By Alice Grist
Author of High Heeled Guide to Enlightenment (and soon to be sequel)
Check her out at Soul Cafe
Oh my gosh I am so imperfect it actually hurts. For some reason lately I have become acutely aware of my own imperfections. Maybe I’m being paranoid, supercritical, or maybe it’s just the weather. But trust me, this girl is not a goddess. This girl is flawed. And right now… this girl knows it!
Now I know you must be thinking… none of us are perfect. And yes, maybe I am feeling the pressure of my current place in life. I write books that straddle the worlds of spirituality and self-help, and so for some readers a degree of ‘perfection’ in their author might be a prerequisite. If that’s the case, then some of my readers have come to the wrong lady writer. My books are an example of me on a good day, living in my wisest shoes, but even whilst strutting around in perfect stilettos, I am all too aware of the potential for bunions that lays beneath the surface!
The honest truth is that I have difficulty living up to my own advice. I worry about whether this makes me more a hypocrite, or more human. I prefer the latter. For it’s my thought that we are all of us hacking it out in human bodies, in the hope, the purpose, the intention of getting just a few millimeters closer to some kind of spiritual perfection; perfect self esteem with a balanced and untroubled ego.
With this in mind I believe that what matters is not so much the end goal of perfection, but the fact that we recognize our imperfection, and the fact that day after day, failure after success, we aim to get a little less imperfect.
Some days I overreact, I anger, I frustrate, I linger on unhealthy thoughts too long, you all know the score, don’t play the innocent with me! I write about not drinking and the next day awake with a hangover, don’t flutter your eyes lids, I know you may not write about it, but I’m sure you have groggily uttered the immortal words; ‘I am never drinking again’. We all suck at being perfect. So that’s a good enough place to start I reckon.
I am imperfect. But I am really working on it. So with this knowledge of my failings in mind, you could say that, I am at least perfectly aware of myself, I am conscious, and I am self possessed. As such I am better placed to start living more perfectly as and when I try! I am officially mindful, which is great, Buddha would approve. The only way is up! Once you realize and accept your imperfections, you are in a perfect place, you are on the road to recovery!

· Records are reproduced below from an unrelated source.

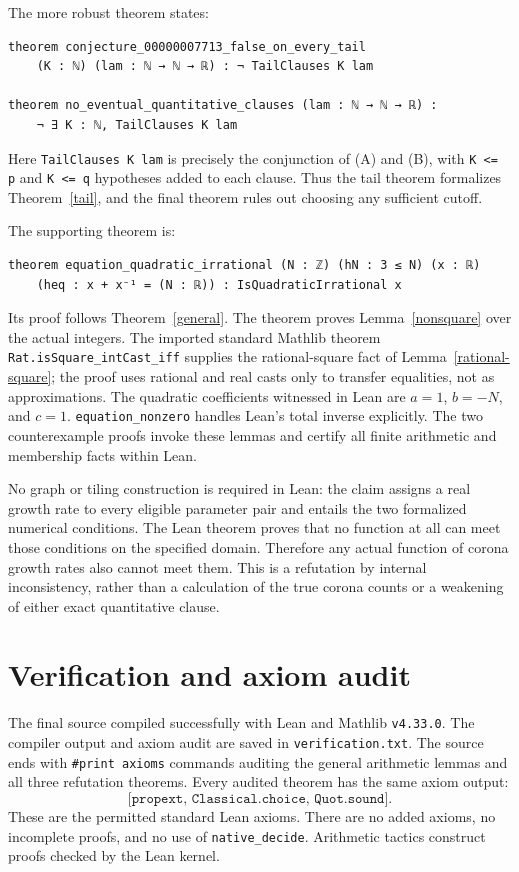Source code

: \documentclass[11pt]{article}
\begin{document}
The more robust theorem states:
\begin{lstlisting}
theorem conjecture_00000007713_false_on_every_tail
    (K : ℕ) (lam : ℕ → ℕ → ℝ) : ¬ TailClauses K lam

theorem no_eventual_quantitative_clauses (lam : ℕ → ℕ → ℝ) :
    ¬ ∃ K : ℕ, TailClauses K lam
\end{lstlisting}
Here \texttt{TailClauses K lam} is precisely the conjunction of (A) and (B),
with \texttt{K <= p} and \texttt{K <= q} hypotheses added to each clause.
Thus the tail theorem formalizes Theorem~\ref{tail}, and the final theorem
rules out choosing any sufficient cutoff.

The supporting theorem is:
\begin{lstlisting}
theorem equation_quadratic_irrational (N : ℤ) (hN : 3 ≤ N) (x : ℝ)
    (heq : x + x⁻¹ = (N : ℝ)) : IsQuadraticIrrational x
\end{lstlisting}
Its proof follows Theorem~\ref{general}. The theorem
 proves Lemma~\ref{nonsquare} over the actual
integers. The imported standard Mathlib theorem
\texttt{Rat.isSquare\_intCast\_iff} supplies the rational-square fact of
Lemma~\ref{rational-square}; the proof uses rational and real casts only to
transfer equalities, not as approximations. The quadratic coefficients
witnessed in Lean are $a=1$, $b=-N$, and $c=1$.
\texttt{equation\_nonzero} handles Lean's total inverse explicitly.
The two counterexample proofs invoke these lemmas and certify all finite
arithmetic and membership facts within Lean.

No graph or tiling construction is required in Lean: the claim assigns a
real growth rate to every eligible parameter pair and entails the two
formalized numerical conditions. The Lean theorem proves that no function
at all can meet those conditions on the specified domain. Therefore any
actual function of corona growth rates also cannot meet them. This is a
refutation by internal inconsistency, rather than a calculation of the true
corona counts or a weakening of either exact quantitative clause.

\section{Verification and axiom audit}
The final source compiled successfully with Lean and Mathlib \texttt{v4.33.0}.
The compiler output and axiom audit are saved in \texttt{verification.txt}.
The source ends with \texttt{\#print axioms} commands auditing the general
arithmetic lemmas and all three refutation theorems. Every audited theorem
has the same axiom output:
\[
\texttt{[propext, Classical.choice, Quot.sound]}.
\]
These are the permitted standard Lean axioms. There are no added axioms,
no incomplete proofs, and no use of \texttt{native\_decide}. Arithmetic tactics
construct proofs checked by the Lean kernel.
\end{document}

Bear your faults in mind and try to circumvent them. That is all any of us can do. Perfection is not a task we will complete in this one lifetime I assure you of that. So go easy on your sensitive soul. Yes Imperfection is a horrid little bug to bear, but as long as you know it’s there then you can pride yourself on knowing who you are. This is something that not many people can honestly say that they do know!
In your imperfection you are perfectly human, you are opening your mind to something better! Imperfection is real, it is solid, and it’s the new black. Go with it. Don’t wallow in it, wade through it in your fanciest, happiest and most comfortable shoes. Imperfection is this season, next season and the only way forward. Enjoy.



2 Comments
An ex boyfriend once said to me there is perfection in imperfection and I have never forgotten it! Nice post :)
Beautifully said. Now to apply your words of wisdom to my own imperfect self.